#### Activity
Output only the lines below from the one containing "# Interface: ArrayOptions" to the one containing "### concurrency", exactly as written, both ends kept.

--- START ---

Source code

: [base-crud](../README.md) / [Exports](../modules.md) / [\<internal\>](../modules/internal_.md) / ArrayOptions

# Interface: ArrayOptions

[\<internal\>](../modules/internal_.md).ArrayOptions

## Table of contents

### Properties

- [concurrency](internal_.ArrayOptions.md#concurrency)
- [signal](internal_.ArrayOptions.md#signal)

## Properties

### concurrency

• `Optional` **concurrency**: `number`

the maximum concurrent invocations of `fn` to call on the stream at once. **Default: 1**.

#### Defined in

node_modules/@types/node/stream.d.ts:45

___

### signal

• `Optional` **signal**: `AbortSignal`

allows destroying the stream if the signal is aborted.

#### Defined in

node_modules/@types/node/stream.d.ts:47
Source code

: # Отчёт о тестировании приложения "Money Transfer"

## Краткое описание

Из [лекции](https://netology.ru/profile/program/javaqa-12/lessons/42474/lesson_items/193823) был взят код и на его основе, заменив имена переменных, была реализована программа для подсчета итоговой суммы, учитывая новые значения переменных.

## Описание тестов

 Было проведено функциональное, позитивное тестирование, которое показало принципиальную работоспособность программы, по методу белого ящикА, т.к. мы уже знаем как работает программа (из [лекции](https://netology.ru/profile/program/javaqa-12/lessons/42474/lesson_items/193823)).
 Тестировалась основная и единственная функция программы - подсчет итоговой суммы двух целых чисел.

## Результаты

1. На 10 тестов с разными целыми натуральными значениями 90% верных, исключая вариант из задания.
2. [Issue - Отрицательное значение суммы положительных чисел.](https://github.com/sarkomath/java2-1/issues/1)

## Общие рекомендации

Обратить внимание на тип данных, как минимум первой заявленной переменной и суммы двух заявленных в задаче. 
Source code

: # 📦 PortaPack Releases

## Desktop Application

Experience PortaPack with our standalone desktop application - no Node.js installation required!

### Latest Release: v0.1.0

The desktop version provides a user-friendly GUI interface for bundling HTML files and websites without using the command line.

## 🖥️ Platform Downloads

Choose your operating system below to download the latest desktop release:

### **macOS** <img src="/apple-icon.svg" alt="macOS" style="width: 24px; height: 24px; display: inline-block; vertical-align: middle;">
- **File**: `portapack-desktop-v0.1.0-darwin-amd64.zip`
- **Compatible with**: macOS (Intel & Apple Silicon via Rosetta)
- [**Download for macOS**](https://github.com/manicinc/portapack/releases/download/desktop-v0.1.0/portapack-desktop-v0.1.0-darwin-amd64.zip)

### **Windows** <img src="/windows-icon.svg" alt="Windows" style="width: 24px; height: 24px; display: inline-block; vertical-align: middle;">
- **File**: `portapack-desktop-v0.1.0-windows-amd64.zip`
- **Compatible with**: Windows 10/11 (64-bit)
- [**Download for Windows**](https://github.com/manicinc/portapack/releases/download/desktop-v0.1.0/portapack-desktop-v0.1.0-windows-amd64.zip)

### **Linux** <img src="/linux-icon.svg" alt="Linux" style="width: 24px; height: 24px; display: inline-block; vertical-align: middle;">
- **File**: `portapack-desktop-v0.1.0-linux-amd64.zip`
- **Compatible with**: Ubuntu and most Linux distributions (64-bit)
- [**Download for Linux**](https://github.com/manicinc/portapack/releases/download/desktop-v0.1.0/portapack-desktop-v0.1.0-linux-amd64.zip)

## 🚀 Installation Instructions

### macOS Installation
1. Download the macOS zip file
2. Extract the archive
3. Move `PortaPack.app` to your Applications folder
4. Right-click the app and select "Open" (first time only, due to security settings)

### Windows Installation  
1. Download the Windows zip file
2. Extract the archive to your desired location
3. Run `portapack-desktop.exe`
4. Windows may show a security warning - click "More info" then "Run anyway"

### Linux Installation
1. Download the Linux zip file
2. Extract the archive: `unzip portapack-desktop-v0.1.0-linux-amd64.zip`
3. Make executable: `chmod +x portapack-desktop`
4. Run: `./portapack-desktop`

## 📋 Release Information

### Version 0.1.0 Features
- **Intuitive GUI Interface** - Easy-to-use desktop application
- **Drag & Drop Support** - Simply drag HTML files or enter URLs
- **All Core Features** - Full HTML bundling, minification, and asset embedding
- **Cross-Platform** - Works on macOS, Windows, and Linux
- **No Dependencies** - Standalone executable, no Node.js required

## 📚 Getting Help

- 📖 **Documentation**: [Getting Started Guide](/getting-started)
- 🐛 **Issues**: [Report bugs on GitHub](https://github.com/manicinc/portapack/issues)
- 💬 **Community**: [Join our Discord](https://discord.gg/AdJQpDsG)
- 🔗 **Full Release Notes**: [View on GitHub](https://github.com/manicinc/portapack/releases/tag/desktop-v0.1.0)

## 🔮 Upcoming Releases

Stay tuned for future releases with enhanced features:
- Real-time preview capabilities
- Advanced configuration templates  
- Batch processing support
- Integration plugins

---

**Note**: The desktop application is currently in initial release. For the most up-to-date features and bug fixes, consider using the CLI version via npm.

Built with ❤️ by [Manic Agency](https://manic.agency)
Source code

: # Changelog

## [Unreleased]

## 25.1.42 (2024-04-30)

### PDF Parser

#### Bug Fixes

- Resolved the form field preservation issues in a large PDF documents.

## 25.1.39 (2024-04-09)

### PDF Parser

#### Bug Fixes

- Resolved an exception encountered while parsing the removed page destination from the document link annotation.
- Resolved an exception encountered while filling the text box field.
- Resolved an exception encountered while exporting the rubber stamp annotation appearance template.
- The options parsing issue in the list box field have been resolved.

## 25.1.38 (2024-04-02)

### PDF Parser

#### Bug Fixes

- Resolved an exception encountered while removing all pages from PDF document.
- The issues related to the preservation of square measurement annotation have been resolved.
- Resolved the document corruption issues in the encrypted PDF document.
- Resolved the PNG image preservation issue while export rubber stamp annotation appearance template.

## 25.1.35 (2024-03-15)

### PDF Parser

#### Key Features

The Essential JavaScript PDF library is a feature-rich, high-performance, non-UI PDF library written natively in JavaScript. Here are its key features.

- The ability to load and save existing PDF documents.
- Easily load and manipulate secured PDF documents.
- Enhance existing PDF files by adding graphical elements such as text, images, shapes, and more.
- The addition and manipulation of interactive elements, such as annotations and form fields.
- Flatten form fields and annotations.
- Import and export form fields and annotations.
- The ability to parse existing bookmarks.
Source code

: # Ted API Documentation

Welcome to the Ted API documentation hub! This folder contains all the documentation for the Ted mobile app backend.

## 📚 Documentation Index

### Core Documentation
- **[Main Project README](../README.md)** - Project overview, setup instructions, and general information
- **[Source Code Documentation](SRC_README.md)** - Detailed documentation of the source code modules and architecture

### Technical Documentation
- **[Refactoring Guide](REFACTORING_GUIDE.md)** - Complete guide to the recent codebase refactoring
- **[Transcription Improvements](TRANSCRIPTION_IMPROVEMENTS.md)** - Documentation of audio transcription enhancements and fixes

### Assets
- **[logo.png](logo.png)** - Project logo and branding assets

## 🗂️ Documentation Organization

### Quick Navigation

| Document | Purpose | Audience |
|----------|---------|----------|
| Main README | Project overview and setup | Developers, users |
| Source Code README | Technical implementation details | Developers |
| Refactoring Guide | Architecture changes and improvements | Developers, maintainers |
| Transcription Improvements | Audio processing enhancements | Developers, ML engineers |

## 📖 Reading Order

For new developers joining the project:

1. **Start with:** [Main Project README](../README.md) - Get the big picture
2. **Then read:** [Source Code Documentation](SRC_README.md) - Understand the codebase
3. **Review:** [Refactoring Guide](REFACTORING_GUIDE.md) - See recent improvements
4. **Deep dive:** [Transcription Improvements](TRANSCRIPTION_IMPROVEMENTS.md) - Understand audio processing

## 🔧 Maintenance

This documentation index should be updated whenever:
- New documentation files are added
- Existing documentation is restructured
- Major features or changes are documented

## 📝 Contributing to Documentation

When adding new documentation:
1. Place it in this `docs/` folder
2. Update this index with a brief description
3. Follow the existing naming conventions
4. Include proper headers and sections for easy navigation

--- END ---

#### Task response
# Interface: ArrayOptions

[\<internal\>](../modules/internal_.md).ArrayOptions

## Table of contents

### Properties

- [concurrency](internal_.ArrayOptions.md#concurrency)
- [signal](internal_.ArrayOptions.md#signal)

## Properties

### concurrency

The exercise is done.